My daughter-in-law wants to keep her sister-in-law away from her 10 month old baby for fear the baby will get an STD from her aunt. There is no abuse involved. How much chance is there of passing a possible STD to a child with just normal daily contact? My daughter-in-law thinks the aunt should be kept away from all kids because of this risk. She says if any saliva from the aunt even got in a cut on her daughter she could get an STD. We don't even know that the aunt has any STD to start with. Is this a valid fear on my daughter-in-laws part? Thank you. Concerned Grandma
STD stands for sexually transmitted disease. Your daughter-in-law has paranoia issues or is uneducated about STDs.

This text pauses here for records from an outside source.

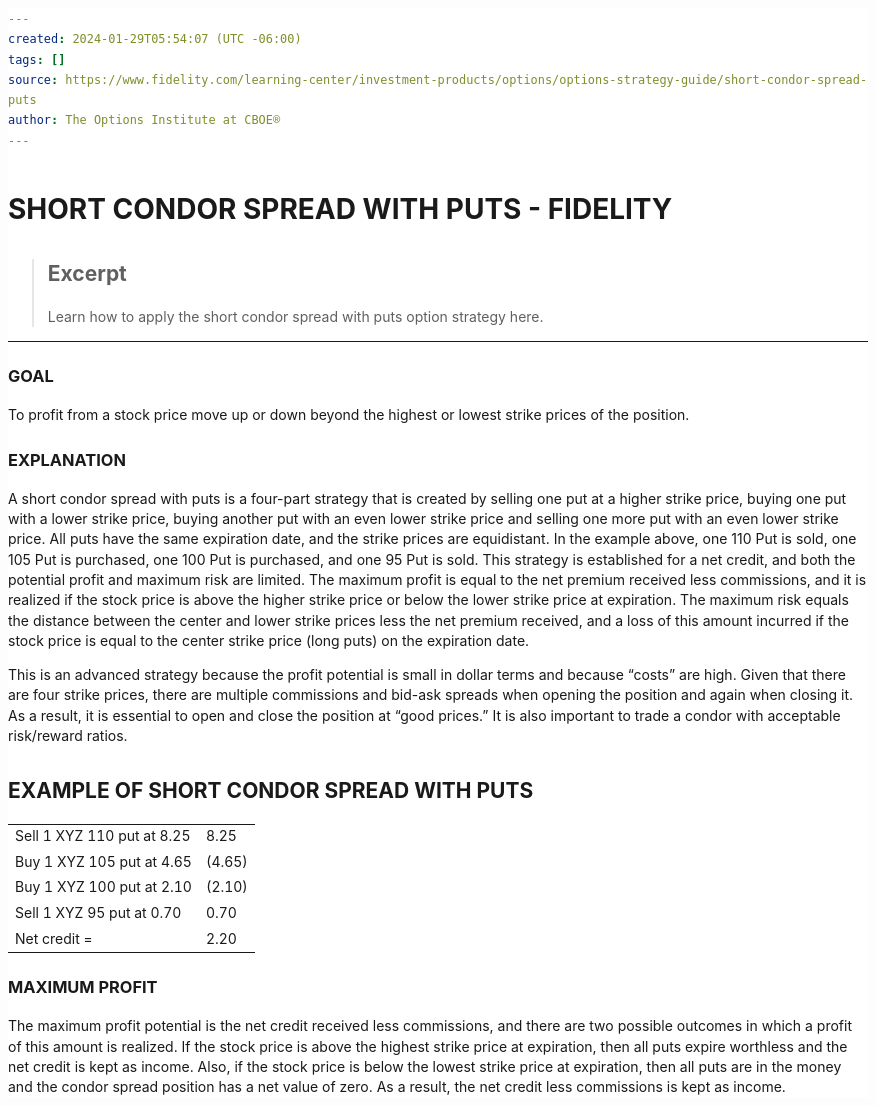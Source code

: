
 ```yaml
---
created: 2024-01-29T05:54:07 (UTC -06:00)
tags: []
source: https://www.fidelity.com/learning-center/investment-products/options/options-strategy-guide/short-condor-spread-puts
author: The Options Institute at CBOE®
---
```


# SHORT CONDOR SPREAD WITH PUTS - FIDELITY

> ## Excerpt
> Learn how to apply the short condor spread with puts option strategy here.

---
### GOAL

To profit from a stock price move up or down beyond the highest or lowest strike prices of the position.

### EXPLANATION

A short condor spread with puts is a four-part strategy that is created by selling one put at a higher strike price, buying one put with a lower strike price, buying another put with an even lower strike price and selling one more put with an even lower strike price. All puts have the same expiration date, and the strike prices are equidistant. In the example above, one 110 Put is sold, one 105 Put is purchased, one 100 Put is purchased, and one 95 Put is sold. This strategy is established for a net credit, and both the potential profit and maximum risk are limited. The maximum profit is equal to the net premium received less commissions, and it is realized if the stock price is above the higher strike price or below the lower strike price at expiration. The maximum risk equals the distance between the center and lower strike prices less the net premium received, and a loss of this amount incurred if the stock price is equal to the center strike price (long puts) on the expiration date.

This is an advanced strategy because the profit potential is small in dollar terms and because “costs” are high. Given that there are four strike prices, there are multiple commissions and bid-ask spreads when opening the position and again when closing it. As a result, it is essential to open and close the position at “good prices.” It is also important to trade a condor with acceptable risk/reward ratios.

## EXAMPLE OF SHORT CONDOR SPREAD WITH PUTS

<table><tbody><tr><td>Sell 1 XYZ 110 put at 8.25</td><td>8.25</td></tr><tr><td>Buy 1 XYZ 105 put at 4.65</td><td>(4.65)</td></tr><tr><td>Buy 1 XYZ 100 put at 2.10</td><td>(2.10)</td></tr><tr><td>Sell 1 XYZ 95 put at 0.70</td><td>0.70</td></tr><tr><td>Net credit =</td><td>2.20</td></tr></tbody></table>

### MAXIMUM PROFIT

The maximum profit potential is the net credit received less commissions, and there are two possible outcomes in which a profit of this amount is realized. If the stock price is above the highest strike price at expiration, then all puts expire worthless and the net credit is kept as income. Also, if the stock price is below the lowest strike price at expiration, then all puts are in the money and the condor spread position has a net value of zero. As a result, the net credit less commissions is kept as income.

It is true that Herpes, i.e. HSV1 and HSV2 can be transmitted in saliva.
HSV1 is commonly transmitted. In fact it is VERY NORMAL for it to be transmitted from relatives to children. 60% of the US population has it. It is NOT considered an STD. If the sister-in-law has HSV1, she is not the only one among your family and friends. HSV1 is something that most people catch as a child, similar to chickenpox. HSV1 causes cold sores. People with cold sores should not kiss anyone while they have cold sores. They should keep their hands clean. (Personally if I had active cold sores, I would not touch a child at that time.) Sometimes HSV1 can occur on fingers. If someone has sores on their fingers the same rules apply.
HSV2 is considered a sexually transmitted disease. Its occurrence orally is RARE. Its occurrence on fingers is RARE. Its transmission orally is RARE. Most cases of transmission from adult to child are in cases of abuse.
In general, a mother should look out for cold sores and finger sores before people touch her child. I always look at people's hands when I shake them. (I saw sores on someones hands once and did not shake hands.)